▶ [Stored items]

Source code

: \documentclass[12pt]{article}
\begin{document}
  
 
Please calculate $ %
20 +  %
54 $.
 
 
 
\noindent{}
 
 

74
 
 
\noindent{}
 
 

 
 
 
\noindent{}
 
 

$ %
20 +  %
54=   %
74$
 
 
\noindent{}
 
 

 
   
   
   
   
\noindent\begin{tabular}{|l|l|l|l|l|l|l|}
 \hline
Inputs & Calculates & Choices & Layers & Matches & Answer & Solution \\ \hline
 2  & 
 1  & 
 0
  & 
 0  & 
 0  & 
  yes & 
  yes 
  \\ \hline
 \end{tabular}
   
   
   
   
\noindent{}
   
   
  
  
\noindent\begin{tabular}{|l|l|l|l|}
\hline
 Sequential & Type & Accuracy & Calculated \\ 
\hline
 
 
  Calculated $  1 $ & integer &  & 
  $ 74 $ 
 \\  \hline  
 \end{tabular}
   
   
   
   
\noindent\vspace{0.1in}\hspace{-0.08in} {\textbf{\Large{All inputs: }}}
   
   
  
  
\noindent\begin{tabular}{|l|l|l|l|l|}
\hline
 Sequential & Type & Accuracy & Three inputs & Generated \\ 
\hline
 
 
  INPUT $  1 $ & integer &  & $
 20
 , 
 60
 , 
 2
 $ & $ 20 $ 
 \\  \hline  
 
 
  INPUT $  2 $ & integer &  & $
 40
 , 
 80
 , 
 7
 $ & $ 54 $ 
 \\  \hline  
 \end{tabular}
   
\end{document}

▶ [What you need to do] Copy out the records above exactly.

▶ [Task response]
Source code

: \documentclass[12pt]{article}
\begin{document}
  
 
Please calculate $ %
20 +  %
54 $.
 
 
 
\noindent{}
 
 

74
 
 
\noindent{}
 
 

 
 
 
\noindent{}
 
 

$ %
20 +  %
54=   %
74$
 
 
\noindent{}
 
 

 
   
   
   
   
\noindent\begin{tabular}{|l|l|l|l|l|l|l|}
 \hline
Inputs & Calculates & Choices & Layers & Matches & Answer & Solution \\ \hline
 2  & 
 1  & 
 0
  & 
 0  & 
 0  & 
  yes & 
  yes 
  \\ \hline
 \end{tabular}
   
   
   
   
\noindent{}
   
   
  
  
\noindent\begin{tabular}{|l|l|l|l|}
\hline
 Sequential & Type & Accuracy & Calculated \\ 
\hline
 
 
  Calculated $  1 $ & integer &  & 
  $ 74 $ 
 \\  \hline  
 \end{tabular}
   
   
   
   
\noindent\vspace{0.1in}\hspace{-0.08in} {\textbf{\Large{All inputs: }}}
   
   
  
  
\noindent\begin{tabular}{|l|l|l|l|l|}
\hline
 Sequential & Type & Accuracy & Three inputs & Generated \\ 
\hline
 
 
  INPUT $  1 $ & integer &  & $
 20
 , 
 60
 , 
 2
 $ & $ 20 $ 
 \\  \hline  
 
 
  INPUT $  2 $ & integer &  & $
 40
 , 
 80
 , 
 7
 $ & $ 54 $ 
 \\  \hline  
 \end{tabular}
   
\end{document}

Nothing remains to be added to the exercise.